3. The issue should be taken to the church (made public) only if steps one and two don't work . Then, the whole church should work together for repentance and reconciliation. If, though all of the attempts at pointing out the bad behavior don’t inspire change, the person should "be as a Gentile or tax collector" to the congregation. In other words, the person should not be part of the group.
Jesus’ lesson is for the well-being of his church, but it’s also for the well-being of the people, the individuals, that he loves. Talking to each other one-on-one preserves the dignity of the accused and the accuser. It gives someone who has done wrong a chance to make it right.
I know I'm more willing to utter an apology to a single person. But when a crowd is watching, I'm more likely to try to justify my behavior.
This work toward reconciliation is what should make churches different from other organizations in our polarized culture. We are called to work together toward repentance and reconciliation before drawing the line in the sand. We are to try and try again to make things work, to reconcile with one another. We are to be loving and forgiving.
But, there are limits.
There is no question that unrepentant and ongoing sin can be destructive and hurtful. We can’t let it run loose and destroy who we are or threaten our safety.
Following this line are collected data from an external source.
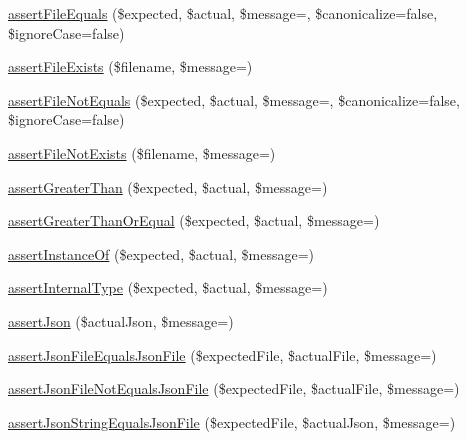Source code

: \begin{DoxyCompactItemize}
\item 
\mbox{\hyperlink{_functions_8php_abace482714c3fab036ceb8ad99b2d56a}{assert\+File\+Equals}} (\$expected, \$actual, \$message=\textquotesingle{}\textquotesingle{}, \$canonicalize=false, \$ignore\+Case=false)
\item 
\mbox{\hyperlink{_functions_8php_ad3898bf710a1acb03b3e17683dd6dd23}{assert\+File\+Exists}} (\$filename, \$message=\textquotesingle{}\textquotesingle{})
\item 
\mbox{\hyperlink{_functions_8php_a8d938168c2d2f4c5d0a160bcffc56136}{assert\+File\+Not\+Equals}} (\$expected, \$actual, \$message=\textquotesingle{}\textquotesingle{}, \$canonicalize=false, \$ignore\+Case=false)
\item 
\mbox{\hyperlink{_functions_8php_a0817fad4d3c1480e89a8b1360ac9a2ee}{assert\+File\+Not\+Exists}} (\$filename, \$message=\textquotesingle{}\textquotesingle{})
\item 
\mbox{\hyperlink{_functions_8php_a7dee19b907f23a8ef39cb4514498797a}{assert\+Greater\+Than}} (\$expected, \$actual, \$message=\textquotesingle{}\textquotesingle{})
\item 
\mbox{\hyperlink{_functions_8php_af3b7e85915750fda23fc9086eed7f477}{assert\+Greater\+Than\+Or\+Equal}} (\$expected, \$actual, \$message=\textquotesingle{}\textquotesingle{})
\item 
\mbox{\hyperlink{_functions_8php_a0ca0839be24ad3e51d4f4e9cf02e5a1d}{assert\+Instance\+Of}} (\$expected, \$actual, \$message=\textquotesingle{}\textquotesingle{})
\item 
\mbox{\hyperlink{_functions_8php_a688bf0b1d569863bbbf042f0663364da}{assert\+Internal\+Type}} (\$expected, \$actual, \$message=\textquotesingle{}\textquotesingle{})
\item 
\mbox{\hyperlink{_functions_8php_aa4ec6184c535737e1dec9b48d8617afb}{assert\+Json}} (\$actual\+Json, \$message=\textquotesingle{}\textquotesingle{})
\item 
\mbox{\hyperlink{_functions_8php_acae2f29204d6fe3692199951ee5b0c0c}{assert\+Json\+File\+Equals\+Json\+File}} (\$expected\+File, \$actual\+File, \$message=\textquotesingle{}\textquotesingle{})
\item 
\mbox{\hyperlink{_functions_8php_a0d935ef2536ac8edf8c13d0a5384e21e}{assert\+Json\+File\+Not\+Equals\+Json\+File}} (\$expected\+File, \$actual\+File, \$message=\textquotesingle{}\textquotesingle{})
\item 
\mbox{\hyperlink{_functions_8php_a36f310768e4214d73d80888c71d625ba}{assert\+Json\+String\+Equals\+Json\+File}} (\$expected\+File, \$actual\+Json, \$message=\textquotesingle{}\textquotesingle{})

\end{DoxyCompactItemize}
The man or woman in an abusive relationship has to draw the line in the sand for his or her well-being. The Catholic church had to take action against its priests for the safety of those in its care.
Abuses of power, ongoing gossip and a holier than thou attitude will destroy a church. Nobody wants to be part of that. There are times when lines have to be drawn and people confronted. There are times when we have to put distance between ourselves and others, but that doesn’t mean attempts at reconciliation have to end.
As a last resort Jesus says: If they refuse to listen even to the church, treat them as you would a Gentile or a tax collector.
Now, can somebody remind me again why Jesus was criticized by his religious peers?
Oh right, because he regularly ate with tax collectors and sinners.